NYSE Will Allow Tokenized Security Trading
The NYSE is adopting new rules to let member firms trade certain stocks and ETFs in tokenized form on the Exchange during a DTC pilot program enabled by the SEC no-action letter dated December 11, 2025. Tokenized trading will be available under the pilot while DTC operates its tokenization services (a three-year pilot after launch).
Which Securities Can Be Tokenized
Under the proposal, only (i) securities in the Russell 1000 Index at the time the service launches (and any additions thereafter) and (ii) exchange traded funds that track major indices may be tokenized and traded on the Exchange under the DTC pilot. Tokenized shares must be fungible, share the same CUSIP and trading symbol, and provide the same rights as traditional shares.
Trading Mechanics and Fees Stay the Same
The Exchange says orders in tokenized securities will use the same order types, routing, order book, execution priority, and market data as traditional securities. The Exchange's fee schedule and pricing structure will not vary based on whether shares are tokenized, and trades handled by DTC will continue to settle on a T+1 basis.
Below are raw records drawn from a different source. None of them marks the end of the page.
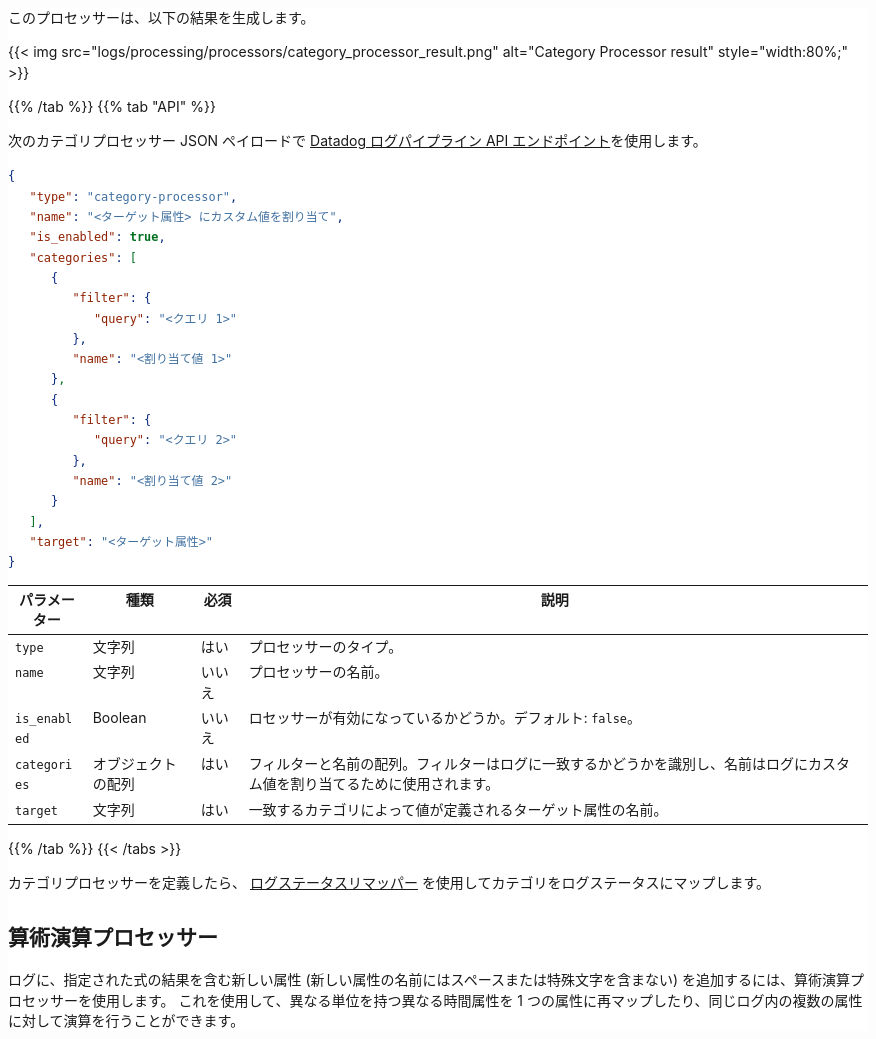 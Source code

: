 このプロセッサーは、以下の結果を生成します。

{{< img src="logs/processing/processors/category_processor_result.png" alt="Category Processor result"  style="width:80%;" >}}

[1]: https://app.datadoghq.com/logs/pipelines
{{% /tab %}}
{{% tab "API" %}}

次のカテゴリプロセッサー JSON ペイロードで [Datadog ログパイプライン API エンドポイント][1]を使用します。

```json
{
   "type": "category-processor",
   "name": "<ターゲット属性> にカスタム値を割り当て",
   "is_enabled": true,
   "categories": [
      {
         "filter": {
            "query": "<クエリ 1>"
         },
         "name": "<割り当て値 1>"
      },
      {
         "filter": {
            "query": "<クエリ 2>"
         },
         "name": "<割り当て値 2>"
      }
   ],
   "target": "<ターゲット属性>"
}
```

| パラメーター    | 種類            | 必須 | 説明                                                                                                |
| ------       | -----           | -------- | -----                                                                                                      |
| `type`       | 文字列          | はい      | プロセッサーのタイプ。                                                                                     |
| `name`       | 文字列          | いいえ       | プロセッサーの名前。                                                                                     |
| `is_enabled` | Boolean         | いいえ       | ロセッサーが有効になっているかどうか。デフォルト: `false`。                                                      |
| `categories` | オブジェクトの配列 | はい      | フィルターと名前の配列。フィルターはログに一致するかどうかを識別し、名前はログにカスタム値を割り当てるために使用されます。 |
| `target`     | 文字列          | はい      | 一致するカテゴリによって値が定義されるターゲット属性の名前。                              |

[1]: /ja/api/?lang=bash#logs-pipelines
{{% /tab %}}
{{< /tabs >}}

カテゴリプロセッサーを定義したら、 [ログステータスリマッパー][6] を使用してカテゴリをログステータスにマップします。

## 算術演算プロセッサー

ログに、指定された式の結果を含む新しい属性 (新しい属性の名前にはスペースまたは特殊文字を含まない) を追加するには、算術演算プロセッサーを使用します。
これを使用して、異なる単位を持つ異なる時間属性を 1 つの属性に再マップしたり、同じログ内の複数の属性に対して演算を行うことができます。


[1]: https://www.maxmind.com
[1]: /ja/logs/processing/pipelines
[2]: /ja/logs/processing/parsing
[3]: https://en.wikipedia.org/wiki/Syslog#Severity_level
[4]: /ja/logs/guide/log-parsing-best-practice
[5]: /ja/logs/explorer/search/#search-syntax
[6]: /ja/logs/processing/processors/?tab=ui#log-status-remapper
[7]: /ja/logs/processing/parsing/?tab=filter#matcher-and-filter
[8]: /ja/tracing/connect_logs_and_traces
Firms Must Add a Tokenization Order Flag
Member firms that participate in the DTC pilot must let traders indicate a tokenization preference at order entry by selecting a tokenization flag and may need minimal back-end changes to provide any extra flag information (e.g., blockchain or wallet details) to the Exchange. The Exchange says these system changes should be minimal for member organizations.